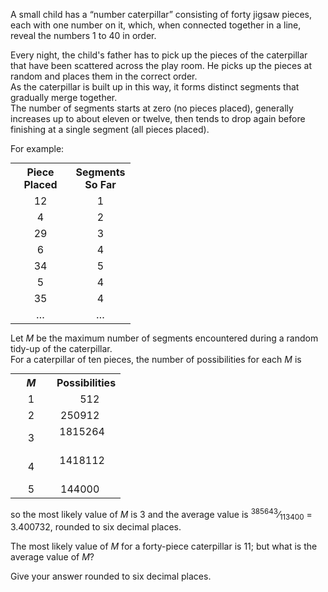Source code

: <p>A small child has a “number caterpillar” consisting of forty jigsaw pieces, each with one number on it, which, when connected together in a line, reveal the numbers 1 to 40 in order.</p>

<p>Every night, the child's father has to pick up the pieces of the caterpillar that have been scattered across the play room. He picks up the pieces at random and places them in the correct order.<br /> As the caterpillar is built up in this way, it forms distinct segments that gradually merge together.<br /> The number of segments starts at zero (no pieces placed), generally increases up to about eleven or twelve, then tends to drop again before finishing at a single segment (all pieces placed).</p><p>

</p><p>For example:</p>
<div class="center">
<table class="grid" style="margin:0 auto;"><tr><th width="80" align="center"><b>Piece Placed</b></th>
<th width="80" align="center"><b>Segments So Far</b></th></tr>
<tr><td align="center">12</td><td align="center">1</td></tr><tr><td align="center">4</td><td align="center">2</td></tr><tr><td align="center">29</td><td align="center">3</td></tr><tr><td align="center">6</td><td align="center">4</td></tr><tr><td align="center">34</td><td align="center">5</td></tr><tr><td align="center">5</td><td align="center">4</td></tr><tr><td align="center">35</td><td align="center">4</td></tr><tr><td align="center">…</td><td align="center">…</td></tr></table></div>

<p>Let <var>M</var> be the maximum number of segments encountered during a random tidy-up of the caterpillar.<br />
For a caterpillar of ten pieces, the number of possibilities for each <var>M</var> is</p>
<div class="center">
<table class="grid" style="margin:0 auto;"><tr><th width="50" align="center"><b><var>M</var></b></th>
<th width="90" align="center"><b>Possibilities</b></th></tr>
<tr><td align="center">1</td><td align="right">512      </td></tr><tr><td align="center">2</td><td align="right">250912      </td></tr><tr><td align="center">3</td><td align="right">1815264      </td></tr><tr><td align="center">4</td><td align="right">1418112      </td></tr><tr><td align="center">5</td><td align="right">144000      </td></tr></table></div>

<p>so the most likely value of <var>M</var> is 3 and the average value is <sup>385643</sup>⁄<sub>113400</sub> = 3.400732, rounded to six decimal places.</p>

<p>The most likely value of <var>M</var> for a forty-piece caterpillar is 11; but what is the average value of <var>M</var>?</p>
<p>Give your answer rounded to six decimal places.</p>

○ ○ ○ ○ ○ ○ ○

**Prompt:** Above are the records; give them all again exactly, apart from the pictures.

**Expected answer:**
Source code

: <p>A small child has a “number caterpillar” consisting of forty jigsaw pieces, each with one number on it, which, when connected together in a line, reveal the numbers 1 to 40 in order.</p>

<p>Every night, the child's father has to pick up the pieces of the caterpillar that have been scattered across the play room. He picks up the pieces at random and places them in the correct order.<br /> As the caterpillar is built up in this way, it forms distinct segments that gradually merge together.<br /> The number of segments starts at zero (no pieces placed), generally increases up to about eleven or twelve, then tends to drop again before finishing at a single segment (all pieces placed).</p><p>

</p><p>For example:</p>
<div class="center">
<table class="grid" style="margin:0 auto;"><tr><th width="80" align="center"><b>Piece Placed</b></th>
<th width="80" align="center"><b>Segments So Far</b></th></tr>
<tr><td align="center">12</td><td align="center">1</td></tr><tr><td align="center">4</td><td align="center">2</td></tr><tr><td align="center">29</td><td align="center">3</td></tr><tr><td align="center">6</td><td align="center">4</td></tr><tr><td align="center">34</td><td align="center">5</td></tr><tr><td align="center">5</td><td align="center">4</td></tr><tr><td align="center">35</td><td align="center">4</td></tr><tr><td align="center">…</td><td align="center">…</td></tr></table></div>

<p>Let <var>M</var> be the maximum number of segments encountered during a random tidy-up of the caterpillar.<br />
For a caterpillar of ten pieces, the number of possibilities for each <var>M</var> is</p>
<div class="center">
<table class="grid" style="margin:0 auto;"><tr><th width="50" align="center"><b><var>M</var></b></th>
<th width="90" align="center"><b>Possibilities</b></th></tr>
<tr><td align="center">1</td><td align="right">512      </td></tr><tr><td align="center">2</td><td align="right">250912      </td></tr><tr><td align="center">3</td><td align="right">1815264      </td></tr><tr><td align="center">4</td><td align="right">1418112      </td></tr><tr><td align="center">5</td><td align="right">144000      </td></tr></table></div>

<p>so the most likely value of <var>M</var> is 3 and the average value is <sup>385643</sup>⁄<sub>113400</sub> = 3.400732, rounded to six decimal places.</p>

<p>The most likely value of <var>M</var> for a forty-piece caterpillar is 11; but what is the average value of <var>M</var>?</p>
<p>Give your answer rounded to six decimal places.</p>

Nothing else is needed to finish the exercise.